The optimism that shaped the Nigerian capital market at the beginning of the year waned towards the end of the first quarter of 2021. This is evident in the returns posted by most of the market indices. At present, there are eighteen main and sub sectoral indexes that gauge the market pulses on any trading day, with the main indicator being the All Share Index(ASI) of the Nigerian Stock Exchange(NSE) . All but the Oil and Gas Index showed declining trend at the end of Q1 2021.

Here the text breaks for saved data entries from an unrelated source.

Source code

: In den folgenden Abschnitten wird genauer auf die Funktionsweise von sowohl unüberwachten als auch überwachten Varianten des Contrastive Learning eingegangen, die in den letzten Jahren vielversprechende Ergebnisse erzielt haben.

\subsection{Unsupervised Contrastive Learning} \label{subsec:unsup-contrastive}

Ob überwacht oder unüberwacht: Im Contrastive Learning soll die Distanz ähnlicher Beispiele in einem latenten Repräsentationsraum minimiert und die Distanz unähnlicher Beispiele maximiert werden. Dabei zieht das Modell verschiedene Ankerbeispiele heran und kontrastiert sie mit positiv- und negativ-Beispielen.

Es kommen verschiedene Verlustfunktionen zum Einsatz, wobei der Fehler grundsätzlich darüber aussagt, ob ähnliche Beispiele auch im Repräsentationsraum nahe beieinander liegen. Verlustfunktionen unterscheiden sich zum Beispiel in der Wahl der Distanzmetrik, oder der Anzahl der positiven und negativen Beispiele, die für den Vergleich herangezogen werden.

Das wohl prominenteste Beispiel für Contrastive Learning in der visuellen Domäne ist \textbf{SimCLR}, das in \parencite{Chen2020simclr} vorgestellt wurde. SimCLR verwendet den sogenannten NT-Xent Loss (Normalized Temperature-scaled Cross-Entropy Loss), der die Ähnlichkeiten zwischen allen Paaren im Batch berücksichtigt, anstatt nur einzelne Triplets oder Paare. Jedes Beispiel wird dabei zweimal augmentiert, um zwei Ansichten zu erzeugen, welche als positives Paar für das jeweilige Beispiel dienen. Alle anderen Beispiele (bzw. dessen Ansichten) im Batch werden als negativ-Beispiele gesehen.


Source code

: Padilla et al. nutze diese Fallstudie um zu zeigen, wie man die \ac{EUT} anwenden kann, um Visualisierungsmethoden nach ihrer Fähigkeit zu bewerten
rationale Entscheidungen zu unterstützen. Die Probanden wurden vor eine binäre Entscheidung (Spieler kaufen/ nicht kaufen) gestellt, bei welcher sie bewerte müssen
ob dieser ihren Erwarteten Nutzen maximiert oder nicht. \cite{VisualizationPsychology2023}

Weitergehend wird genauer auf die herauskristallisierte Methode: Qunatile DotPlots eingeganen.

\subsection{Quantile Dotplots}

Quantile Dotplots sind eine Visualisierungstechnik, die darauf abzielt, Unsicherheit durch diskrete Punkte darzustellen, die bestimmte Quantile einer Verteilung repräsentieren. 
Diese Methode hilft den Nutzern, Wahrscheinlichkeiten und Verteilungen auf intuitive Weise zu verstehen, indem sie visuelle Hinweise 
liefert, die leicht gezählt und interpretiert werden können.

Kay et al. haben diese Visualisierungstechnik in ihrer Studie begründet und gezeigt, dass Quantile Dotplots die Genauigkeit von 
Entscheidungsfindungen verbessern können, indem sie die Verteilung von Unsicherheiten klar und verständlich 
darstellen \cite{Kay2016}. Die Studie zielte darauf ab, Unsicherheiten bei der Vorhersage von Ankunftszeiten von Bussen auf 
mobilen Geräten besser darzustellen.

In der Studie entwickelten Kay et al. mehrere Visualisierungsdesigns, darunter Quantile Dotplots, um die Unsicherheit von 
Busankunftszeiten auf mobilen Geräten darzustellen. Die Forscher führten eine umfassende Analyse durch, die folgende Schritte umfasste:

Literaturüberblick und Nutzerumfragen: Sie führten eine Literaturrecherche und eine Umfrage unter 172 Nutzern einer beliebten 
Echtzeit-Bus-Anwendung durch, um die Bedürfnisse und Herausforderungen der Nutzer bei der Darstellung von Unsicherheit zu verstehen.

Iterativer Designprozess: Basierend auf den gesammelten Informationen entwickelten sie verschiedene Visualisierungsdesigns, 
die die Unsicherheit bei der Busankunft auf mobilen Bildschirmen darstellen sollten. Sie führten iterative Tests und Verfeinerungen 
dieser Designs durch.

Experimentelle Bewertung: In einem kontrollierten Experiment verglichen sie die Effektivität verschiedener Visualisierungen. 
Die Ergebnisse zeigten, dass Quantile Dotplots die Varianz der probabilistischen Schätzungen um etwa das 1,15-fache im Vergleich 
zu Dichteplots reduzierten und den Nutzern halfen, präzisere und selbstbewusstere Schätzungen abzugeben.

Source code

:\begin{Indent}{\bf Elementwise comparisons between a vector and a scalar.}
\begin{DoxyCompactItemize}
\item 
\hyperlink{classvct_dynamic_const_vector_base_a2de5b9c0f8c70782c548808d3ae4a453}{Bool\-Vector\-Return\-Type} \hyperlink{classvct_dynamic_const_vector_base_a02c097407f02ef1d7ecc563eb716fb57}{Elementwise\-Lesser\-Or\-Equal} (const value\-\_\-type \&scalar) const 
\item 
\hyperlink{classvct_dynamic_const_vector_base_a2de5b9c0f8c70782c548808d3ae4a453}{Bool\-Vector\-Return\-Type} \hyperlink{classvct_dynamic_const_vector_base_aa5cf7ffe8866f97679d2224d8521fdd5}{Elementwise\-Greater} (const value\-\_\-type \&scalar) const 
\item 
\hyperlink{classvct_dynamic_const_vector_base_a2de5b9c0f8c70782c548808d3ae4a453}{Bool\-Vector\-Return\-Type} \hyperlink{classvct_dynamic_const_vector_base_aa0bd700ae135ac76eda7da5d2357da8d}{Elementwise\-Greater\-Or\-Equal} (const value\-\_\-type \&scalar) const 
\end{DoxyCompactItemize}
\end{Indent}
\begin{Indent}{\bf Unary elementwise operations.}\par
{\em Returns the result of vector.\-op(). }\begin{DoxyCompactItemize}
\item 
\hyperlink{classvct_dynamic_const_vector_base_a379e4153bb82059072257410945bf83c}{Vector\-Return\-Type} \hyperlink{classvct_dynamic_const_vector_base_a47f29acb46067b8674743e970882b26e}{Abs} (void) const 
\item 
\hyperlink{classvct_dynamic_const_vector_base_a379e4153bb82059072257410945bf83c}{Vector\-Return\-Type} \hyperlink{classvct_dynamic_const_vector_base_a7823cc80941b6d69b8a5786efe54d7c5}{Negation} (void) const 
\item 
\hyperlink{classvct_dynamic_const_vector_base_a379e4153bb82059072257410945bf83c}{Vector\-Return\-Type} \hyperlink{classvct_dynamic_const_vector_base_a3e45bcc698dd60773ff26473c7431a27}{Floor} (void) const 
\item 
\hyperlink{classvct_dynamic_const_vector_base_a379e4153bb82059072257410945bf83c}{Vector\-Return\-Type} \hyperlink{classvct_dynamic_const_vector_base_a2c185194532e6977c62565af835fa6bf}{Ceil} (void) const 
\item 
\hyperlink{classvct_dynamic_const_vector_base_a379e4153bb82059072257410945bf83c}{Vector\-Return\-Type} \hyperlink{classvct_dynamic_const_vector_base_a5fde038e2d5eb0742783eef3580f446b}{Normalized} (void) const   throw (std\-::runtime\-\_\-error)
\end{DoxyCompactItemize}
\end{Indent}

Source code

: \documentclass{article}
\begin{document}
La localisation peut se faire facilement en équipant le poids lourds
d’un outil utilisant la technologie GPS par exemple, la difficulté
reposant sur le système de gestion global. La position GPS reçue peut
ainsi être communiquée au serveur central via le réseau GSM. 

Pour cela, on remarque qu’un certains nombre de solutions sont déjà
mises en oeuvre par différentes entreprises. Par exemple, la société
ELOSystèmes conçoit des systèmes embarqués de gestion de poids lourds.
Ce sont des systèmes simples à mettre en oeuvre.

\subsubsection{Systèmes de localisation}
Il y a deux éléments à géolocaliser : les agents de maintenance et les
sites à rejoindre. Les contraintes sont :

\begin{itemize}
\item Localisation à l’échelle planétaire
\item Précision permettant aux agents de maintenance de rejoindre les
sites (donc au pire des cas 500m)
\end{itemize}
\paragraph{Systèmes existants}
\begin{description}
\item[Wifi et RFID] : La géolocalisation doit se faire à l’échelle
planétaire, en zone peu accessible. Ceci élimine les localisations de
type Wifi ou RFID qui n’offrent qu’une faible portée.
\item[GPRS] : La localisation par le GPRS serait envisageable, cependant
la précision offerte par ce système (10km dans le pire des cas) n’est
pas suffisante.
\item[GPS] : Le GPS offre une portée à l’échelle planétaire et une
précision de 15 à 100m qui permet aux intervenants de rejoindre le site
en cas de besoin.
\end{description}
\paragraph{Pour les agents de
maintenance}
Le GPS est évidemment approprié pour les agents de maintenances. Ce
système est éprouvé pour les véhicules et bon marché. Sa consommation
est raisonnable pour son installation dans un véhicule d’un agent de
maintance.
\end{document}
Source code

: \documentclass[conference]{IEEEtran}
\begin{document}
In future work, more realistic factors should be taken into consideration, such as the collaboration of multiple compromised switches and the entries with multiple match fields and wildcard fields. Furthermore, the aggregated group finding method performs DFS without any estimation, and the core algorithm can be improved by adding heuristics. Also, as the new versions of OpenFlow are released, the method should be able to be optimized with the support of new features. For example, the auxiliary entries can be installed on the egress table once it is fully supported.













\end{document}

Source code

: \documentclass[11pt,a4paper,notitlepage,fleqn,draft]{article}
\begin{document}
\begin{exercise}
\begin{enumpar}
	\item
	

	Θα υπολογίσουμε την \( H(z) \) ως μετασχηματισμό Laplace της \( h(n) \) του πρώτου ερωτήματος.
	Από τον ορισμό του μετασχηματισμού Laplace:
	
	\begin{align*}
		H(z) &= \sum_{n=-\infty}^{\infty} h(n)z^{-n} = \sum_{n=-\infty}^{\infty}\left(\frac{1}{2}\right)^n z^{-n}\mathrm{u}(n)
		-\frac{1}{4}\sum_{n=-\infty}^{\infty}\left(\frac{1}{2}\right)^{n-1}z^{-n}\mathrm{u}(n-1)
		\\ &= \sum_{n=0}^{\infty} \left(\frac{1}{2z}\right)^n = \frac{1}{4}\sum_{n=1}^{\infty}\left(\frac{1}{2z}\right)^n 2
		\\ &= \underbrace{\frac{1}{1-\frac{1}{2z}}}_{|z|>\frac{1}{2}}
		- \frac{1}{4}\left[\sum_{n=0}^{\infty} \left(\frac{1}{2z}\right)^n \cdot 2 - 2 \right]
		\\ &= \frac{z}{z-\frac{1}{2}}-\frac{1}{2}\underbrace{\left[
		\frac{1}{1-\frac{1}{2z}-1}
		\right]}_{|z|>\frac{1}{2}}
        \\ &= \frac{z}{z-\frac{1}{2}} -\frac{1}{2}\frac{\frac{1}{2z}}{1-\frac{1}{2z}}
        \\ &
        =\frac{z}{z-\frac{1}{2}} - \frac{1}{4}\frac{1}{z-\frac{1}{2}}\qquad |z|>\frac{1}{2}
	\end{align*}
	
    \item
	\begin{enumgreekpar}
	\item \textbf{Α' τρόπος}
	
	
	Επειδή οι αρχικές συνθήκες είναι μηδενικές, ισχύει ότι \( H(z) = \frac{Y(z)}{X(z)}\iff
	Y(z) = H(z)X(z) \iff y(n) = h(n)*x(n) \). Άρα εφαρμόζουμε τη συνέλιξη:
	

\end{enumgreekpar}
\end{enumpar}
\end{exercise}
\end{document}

Market returns by ASI, January to March 2021, declined from 5.3 percent in January to -1.2 percent in February and further to -3.0 percent in March 2021. ASI attained its year high of 42,412.66 points on January 29, 2021, with the corresponding year low of 38, 561.84 points on March 15, 2021. Between the two points, ASI lost 3,850.82 points or fell by 9.09 percent during the reference period.

The Main Board index fell from 6.4 percent in January to -0.2 percent in February and to -0.9 percent in March 2021. The NSE Premium Index followed the same pattern, as it declined from 4.1 percent in January, to -2.3 percent in February, and to -6.6 percent in March 2021. The year high of the Premium Index was 3,613.80 points on January 29, 2021, and the corresponding year low was 3,233.35 points on March 12, 2021.

Source : NSE, BRIU

On what caused the downward trend in the capital market in the first quarter of 2020, an analyst who did not want his name in print attributed it to improvement in yields in the fixed income market.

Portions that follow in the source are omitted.